Kinder teilen bekanntlich nicht immer den Geschmack der Eltern. Und so fand denn auch König Friedrich Wilhelm I. ziemlich scheußlich, was sein Vater, Friedrich I., 1701 als Dekoration in Auftrag gegeben hatte: eine Wandvertäfelung für ein gesamtes Zimmer nur aus baltischem Bernstein. Was sollte der wenig an Kunst interessierte Friedrich Wilhelm mit dem Krempel anfangen?

Stattdessen hegte der König eine ganz andere Leidenschaft: hochgewachsene Soldaten, deren Arme lang genug waren, um problemlos die langen Läufe der modernen Vorderlader-Musketen handhaben zu können, und stark genug, um die schweren Waffen beim Zielen ruhig zu halten.

Bernstein für Soldaten

Als der russische Zar Peter I. 1716 zu Besuch kam, schlug er ihm ein Tauschgeschäft vor. Für 250 "lange Kerls" könne Peter das angestaubte Zimmer, von dem dieser schwärmte, er habe es sich "schon lange gewünscht", gleich mitnehmen. Die Staatsyacht "Die Krone" legte Friedrich Wilhelm noch obendrauf und der Handel war perfekt.

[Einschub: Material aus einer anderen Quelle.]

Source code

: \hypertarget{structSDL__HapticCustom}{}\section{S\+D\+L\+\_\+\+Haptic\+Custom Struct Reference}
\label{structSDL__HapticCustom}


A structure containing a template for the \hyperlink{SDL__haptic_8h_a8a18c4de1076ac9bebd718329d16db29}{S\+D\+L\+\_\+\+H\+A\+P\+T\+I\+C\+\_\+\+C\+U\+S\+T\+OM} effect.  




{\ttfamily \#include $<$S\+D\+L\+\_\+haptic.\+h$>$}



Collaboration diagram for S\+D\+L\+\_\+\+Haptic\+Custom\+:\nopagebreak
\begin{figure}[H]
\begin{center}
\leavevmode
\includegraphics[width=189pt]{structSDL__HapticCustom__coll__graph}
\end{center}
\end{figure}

In St. Petersburg packte Peter die Kisten allerdings nicht aus, sondern in die Kunstkammer – und vergaß sie. Erst seine Tochter Elisabeth erinnerte sich an das Mitbringsel ihres Vaters aus Preußen. Sie mochte den warmen Glanz der Wandpaneele und ließ sie im Winterpalast einbauen. Wenig später allerdings entschied sie bereits, dass das Zimmer doch besser in die Sommerresidenz, den Katharinenpalast, passe.

Allerdings war der neue Saal etwa sechsmal so groß, die Lücken ließ Elisabeth kurzerhand mit Gold und Spiegeln auffüllen. Jahrhundertelang blieben die Wandpaneele im Palast hängen. Sie blieben unberührt hängen, als der Erste Weltkrieg und der Sturz des Zaren Russland erschütterten. Oder zumindest fast: Ist Bernstein der Luft ausgesetzt, beginnt er zu trocknen und porös zu werden. Während Europa im Chaos versank, bröckelte das Bernsteinzimmer also still und leise vor sich hin.

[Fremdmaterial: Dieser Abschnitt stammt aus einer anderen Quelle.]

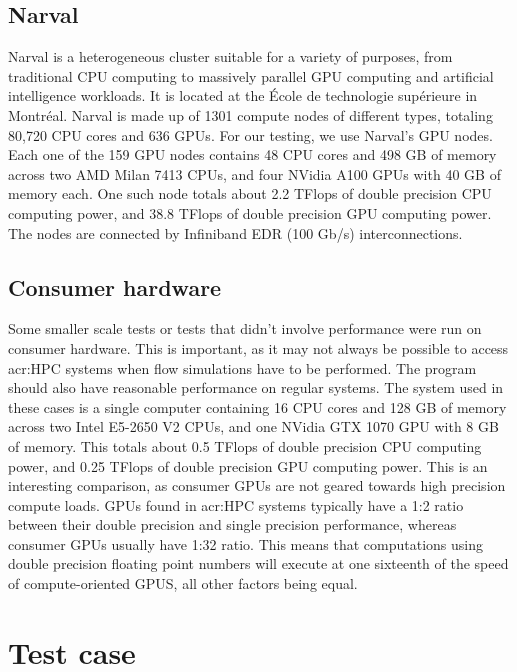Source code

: \subsection{Narval} \label{subsection:results:platforms:narval}

Narval is a heterogeneous cluster suitable for a variety of purposes, from traditional CPU computing
to massively parallel GPU computing and artificial intelligence workloads. It is located at the
École de technologie supérieure in Montréal. Narval is made up of 1301 compute nodes of different
types, totaling 80,720 CPU cores and 636 GPUs. For our testing, we use Narval's GPU nodes. Each one
of the 159 GPU nodes contains 48 CPU cores and 498 GB of memory across two AMD Milan 7413 CPUs, and
four NVidia A100 GPUs with 40 GB of memory each. One such node totals about 2.2 TFlops of double
precision CPU computing power, and 38.8 TFlops of double precision GPU computing power. The nodes
are connected by Infiniband EDR (100 Gb/s) interconnections.

\subsection{Consumer hardware} \label{subsection:results:platforms:consumer}

Some smaller scale tests or tests that didn't involve performance were run on consumer hardware.
This is important, as it may not always be possible to access \acrshort{acr:HPC} systems when flow
simulations have to be performed. The program should also have reasonable performance on regular
systems. The system used in these cases is a single computer containing 16 CPU cores and 128 GB of
memory across two Intel E5-2650 V2 CPUs, and one NVidia GTX 1070 GPU with 8 GB of memory. This
totals about 0.5 TFlops of double precision CPU computing power, and 0.25 TFlops of double precision
GPU computing power. This is an interesting comparison, as consumer GPUs are not geared towards high
precision compute loads. GPUs found in \acrshort{acr:HPC} systems typically have a 1:2 ratio between
their double precision and single precision performance, whereas consumer GPUs usually have 1:32
ratio. This means that computations using double precision floating point numbers will execute at
one sixteenth of the speed of compute-oriented GPUS, all other factors being equal.

\section{Test case} \label{section:results:test_case}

Bis im September 1941 die deutsche Wehrmacht das in Leningrad umbenannte St. Petersburg umzingelte und blockierte. Die Soldaten brauchten Unterkünfte – und zogen in den Katharinenpalast ein. Die Kuratoren hatten noch halbherzig versucht, die Bernsteinwände mit Pappe abzudecken, um sie vor Munitionssplittern und Diebstahl zu schützen.

Verbrannt oder gestohlen?

Doch schnell erkannten die Besatzer, was da hinter den schmuddeligen Pappen hing. Vom Einsatzstab-Reichsleiter Rosenberg, der für die Nationalsozialisten Kulturgüter und Kunstschätze in den eroberten Gebieten "sicherte", kam der Befehl, die Paneele in Kisten zu verpacken und schnellstmöglich nach Königsberg zu schaffen. Schon bald konnten die Königsberger das erbeutete Zimmer im Südflügel des Schlosses bewundern.

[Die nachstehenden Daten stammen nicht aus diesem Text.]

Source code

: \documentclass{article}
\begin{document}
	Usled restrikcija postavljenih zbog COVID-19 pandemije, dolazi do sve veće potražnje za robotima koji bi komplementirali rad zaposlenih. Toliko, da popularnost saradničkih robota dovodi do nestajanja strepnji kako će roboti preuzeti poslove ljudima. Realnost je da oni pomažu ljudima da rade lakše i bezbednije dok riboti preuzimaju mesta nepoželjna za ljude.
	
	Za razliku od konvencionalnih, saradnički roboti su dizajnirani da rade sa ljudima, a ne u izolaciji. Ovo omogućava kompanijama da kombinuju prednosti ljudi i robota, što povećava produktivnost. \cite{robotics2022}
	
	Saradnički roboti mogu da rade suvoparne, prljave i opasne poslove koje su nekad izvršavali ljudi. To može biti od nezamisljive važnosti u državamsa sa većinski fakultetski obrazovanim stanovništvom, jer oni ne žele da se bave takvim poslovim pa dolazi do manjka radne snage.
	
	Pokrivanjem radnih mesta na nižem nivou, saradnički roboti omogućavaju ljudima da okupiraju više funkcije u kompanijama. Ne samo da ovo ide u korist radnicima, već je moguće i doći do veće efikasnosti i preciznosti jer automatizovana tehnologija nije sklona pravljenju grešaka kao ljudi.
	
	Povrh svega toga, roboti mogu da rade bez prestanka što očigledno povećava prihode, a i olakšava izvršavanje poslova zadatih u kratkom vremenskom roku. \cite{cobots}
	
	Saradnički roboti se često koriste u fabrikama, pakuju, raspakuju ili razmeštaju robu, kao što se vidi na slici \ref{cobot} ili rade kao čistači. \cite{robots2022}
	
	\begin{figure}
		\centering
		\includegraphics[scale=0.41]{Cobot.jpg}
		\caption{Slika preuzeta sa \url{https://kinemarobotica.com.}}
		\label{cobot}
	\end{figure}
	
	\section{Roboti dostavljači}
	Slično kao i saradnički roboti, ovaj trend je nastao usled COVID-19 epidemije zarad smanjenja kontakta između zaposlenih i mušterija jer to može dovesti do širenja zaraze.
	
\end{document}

Doch nur drei Jahre später rückte die Rote Armee vor gen Ostpreußen. Im März 1944 wurde das Bernsteinzimmer abgebaut und erneut in Kisten verpackt, damit es bei den bevorstehenden Kampfhandlungen nicht zu Schaden komme. Eine sinnvolle Maßnahme, denn einige Monate später legten britische Bomber Königsberg in Schutt und Asche. Als die Königsberger nach Weltkriegsende mit den Aufräumarbeiten begannen, war das Bernsteinzimmer verschwunden.

Was war passiert? Die naheliegende Vermutung ist, dass es zusammen mit dem Rest der Stadt in Flammen aufging. Bernstein ähnelt in seiner chemischen Zusammensetzung der Braunkohle und ist leicht entzündlich. Doch die Theorie hat einen Haken: Es gibt keine Berichte über einen ungewöhnlichen Geruch bei der Bombardierung von Königsberg. Den aber hätten über sechs Tonnen brennender Bernstein unweigerlich verströmt, denn zündet man ihn an, duftet das Millionen Jahre alte Harz stark aromatisch nach Fichtenwald.

Was also passierte mit den bernsteingefüllten Kisten? Bis heute träumen Schatzsucher davon, die Wandpaneele zu finden. Besonders, seit 1997 bei einer Auktion tatsächlich ein Mosaik auftauchte, das eindeutig dem Bernsteinzimmer zuzuordnen war. Die Polizei rückte an und beschlagnahmte das Kunstwerk, doch die Spur erwies sich als Sackgasse. Das Mosaik, gab der Besitzer an, habe er von seinem Vater geerbt.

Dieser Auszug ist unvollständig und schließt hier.